> _EXERCISE_
No pictures, everything else exact: set down the entries in full.

· · · · · · ·

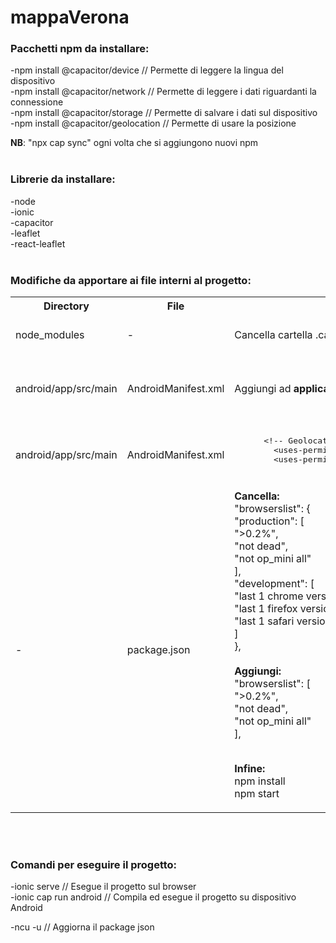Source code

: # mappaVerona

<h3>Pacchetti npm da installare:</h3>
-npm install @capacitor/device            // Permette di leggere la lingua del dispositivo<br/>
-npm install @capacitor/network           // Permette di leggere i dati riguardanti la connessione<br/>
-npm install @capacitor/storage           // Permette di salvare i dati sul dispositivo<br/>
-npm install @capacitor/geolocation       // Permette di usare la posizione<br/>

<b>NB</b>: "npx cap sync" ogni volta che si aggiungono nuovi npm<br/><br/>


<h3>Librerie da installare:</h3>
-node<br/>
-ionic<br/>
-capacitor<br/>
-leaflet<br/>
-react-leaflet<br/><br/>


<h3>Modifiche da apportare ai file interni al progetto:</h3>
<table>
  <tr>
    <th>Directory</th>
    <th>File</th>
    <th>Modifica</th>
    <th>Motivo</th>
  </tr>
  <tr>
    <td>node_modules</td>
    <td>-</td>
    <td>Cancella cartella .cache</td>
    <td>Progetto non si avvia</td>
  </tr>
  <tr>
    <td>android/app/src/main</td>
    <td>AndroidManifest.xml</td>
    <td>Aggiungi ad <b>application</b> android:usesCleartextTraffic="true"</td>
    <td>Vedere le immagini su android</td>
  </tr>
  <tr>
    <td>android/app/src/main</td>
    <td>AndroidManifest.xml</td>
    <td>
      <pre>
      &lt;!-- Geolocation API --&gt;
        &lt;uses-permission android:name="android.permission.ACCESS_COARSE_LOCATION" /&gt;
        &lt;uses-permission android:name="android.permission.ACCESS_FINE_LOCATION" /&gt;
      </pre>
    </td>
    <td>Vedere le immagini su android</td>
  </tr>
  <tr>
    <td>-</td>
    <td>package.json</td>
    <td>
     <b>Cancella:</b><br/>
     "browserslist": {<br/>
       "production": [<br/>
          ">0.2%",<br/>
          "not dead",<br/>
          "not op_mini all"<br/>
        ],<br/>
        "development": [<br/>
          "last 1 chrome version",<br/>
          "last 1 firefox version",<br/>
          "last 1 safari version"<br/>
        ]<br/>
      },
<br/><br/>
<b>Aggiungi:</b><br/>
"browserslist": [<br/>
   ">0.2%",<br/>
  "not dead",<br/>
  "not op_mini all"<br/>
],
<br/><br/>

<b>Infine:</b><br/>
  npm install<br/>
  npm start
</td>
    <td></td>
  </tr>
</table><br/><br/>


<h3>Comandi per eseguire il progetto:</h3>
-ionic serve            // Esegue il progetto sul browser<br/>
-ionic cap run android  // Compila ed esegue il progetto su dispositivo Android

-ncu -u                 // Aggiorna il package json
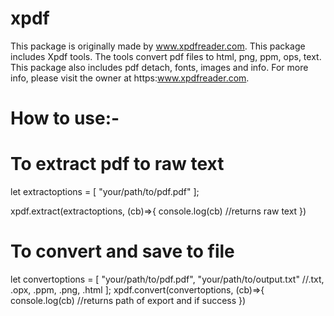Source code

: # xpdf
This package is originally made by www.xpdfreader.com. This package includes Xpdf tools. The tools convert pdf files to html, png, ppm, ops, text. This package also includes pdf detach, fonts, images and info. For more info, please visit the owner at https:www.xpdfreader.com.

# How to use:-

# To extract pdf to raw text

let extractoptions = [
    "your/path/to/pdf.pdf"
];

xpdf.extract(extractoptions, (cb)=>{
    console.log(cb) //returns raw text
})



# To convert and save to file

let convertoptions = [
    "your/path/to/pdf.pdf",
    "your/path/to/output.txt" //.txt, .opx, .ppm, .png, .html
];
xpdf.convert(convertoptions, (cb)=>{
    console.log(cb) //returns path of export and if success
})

· · · · · · ·

> _SOLUTION_
Source code

: # mappaVerona

<h3>Pacchetti npm da installare:</h3>
-npm install @capacitor/device            // Permette di leggere la lingua del dispositivo<br/>
-npm install @capacitor/network           // Permette di leggere i dati riguardanti la connessione<br/>
-npm install @capacitor/storage           // Permette di salvare i dati sul dispositivo<br/>
-npm install @capacitor/geolocation       // Permette di usare la posizione<br/>

<b>NB</b>: "npx cap sync" ogni volta che si aggiungono nuovi npm<br/><br/>


<h3>Librerie da installare:</h3>
-node<br/>
-ionic<br/>
-capacitor<br/>
-leaflet<br/>
-react-leaflet<br/><br/>


<h3>Modifiche da apportare ai file interni al progetto:</h3>
<table>
  <tr>
    <th>Directory</th>
    <th>File</th>
    <th>Modifica</th>
    <th>Motivo</th>
  </tr>
  <tr>
    <td>node_modules</td>
    <td>-</td>
    <td>Cancella cartella .cache</td>
    <td>Progetto non si avvia</td>
  </tr>
  <tr>
    <td>android/app/src/main</td>
    <td>AndroidManifest.xml</td>
    <td>Aggiungi ad <b>application</b> android:usesCleartextTraffic="true"</td>
    <td>Vedere le immagini su android</td>
  </tr>
  <tr>
    <td>android/app/src/main</td>
    <td>AndroidManifest.xml</td>
    <td>
      <pre>
      &lt;!-- Geolocation API --&gt;
        &lt;uses-permission android:name="android.permission.ACCESS_COARSE_LOCATION" /&gt;
        &lt;uses-permission android:name="android.permission.ACCESS_FINE_LOCATION" /&gt;
      </pre>
    </td>
    <td>Vedere le immagini su android</td>
  </tr>
  <tr>
    <td>-</td>
    <td>package.json</td>
    <td>
     <b>Cancella:</b><br/>
     "browserslist": {<br/>
       "production": [<br/>
          ">0.2%",<br/>
          "not dead",<br/>
          "not op_mini all"<br/>
        ],<br/>
        "development": [<br/>
          "last 1 chrome version",<br/>
          "last 1 firefox version",<br/>
          "last 1 safari version"<br/>
        ]<br/>
      },
<br/><br/>
<b>Aggiungi:</b><br/>
"browserslist": [<br/>
   ">0.2%",<br/>
  "not dead",<br/>
  "not op_mini all"<br/>
],
<br/><br/>

<b>Infine:</b><br/>
  npm install<br/>
  npm start
</td>
    <td></td>
  </tr>
</table><br/><br/>


<h3>Comandi per eseguire il progetto:</h3>
-ionic serve            // Esegue il progetto sul browser<br/>
-ionic cap run android  // Compila ed esegue il progetto su dispositivo Android

-ncu -u                 // Aggiorna il package json
Source code

: # xpdf
This package is originally made by www.xpdfreader.com. This package includes Xpdf tools. The tools convert pdf files to html, png, ppm, ops, text. This package also includes pdf detach, fonts, images and info. For more info, please visit the owner at https:www.xpdfreader.com.

# How to use:-

# To extract pdf to raw text

let extractoptions = [
    "your/path/to/pdf.pdf"
];

xpdf.extract(extractoptions, (cb)=>{
    console.log(cb) //returns raw text
})



# To convert and save to file

let convertoptions = [
    "your/path/to/pdf.pdf",
    "your/path/to/output.txt" //.txt, .opx, .ppm, .png, .html
];
xpdf.convert(convertoptions, (cb)=>{
    console.log(cb) //returns path of export and if success
})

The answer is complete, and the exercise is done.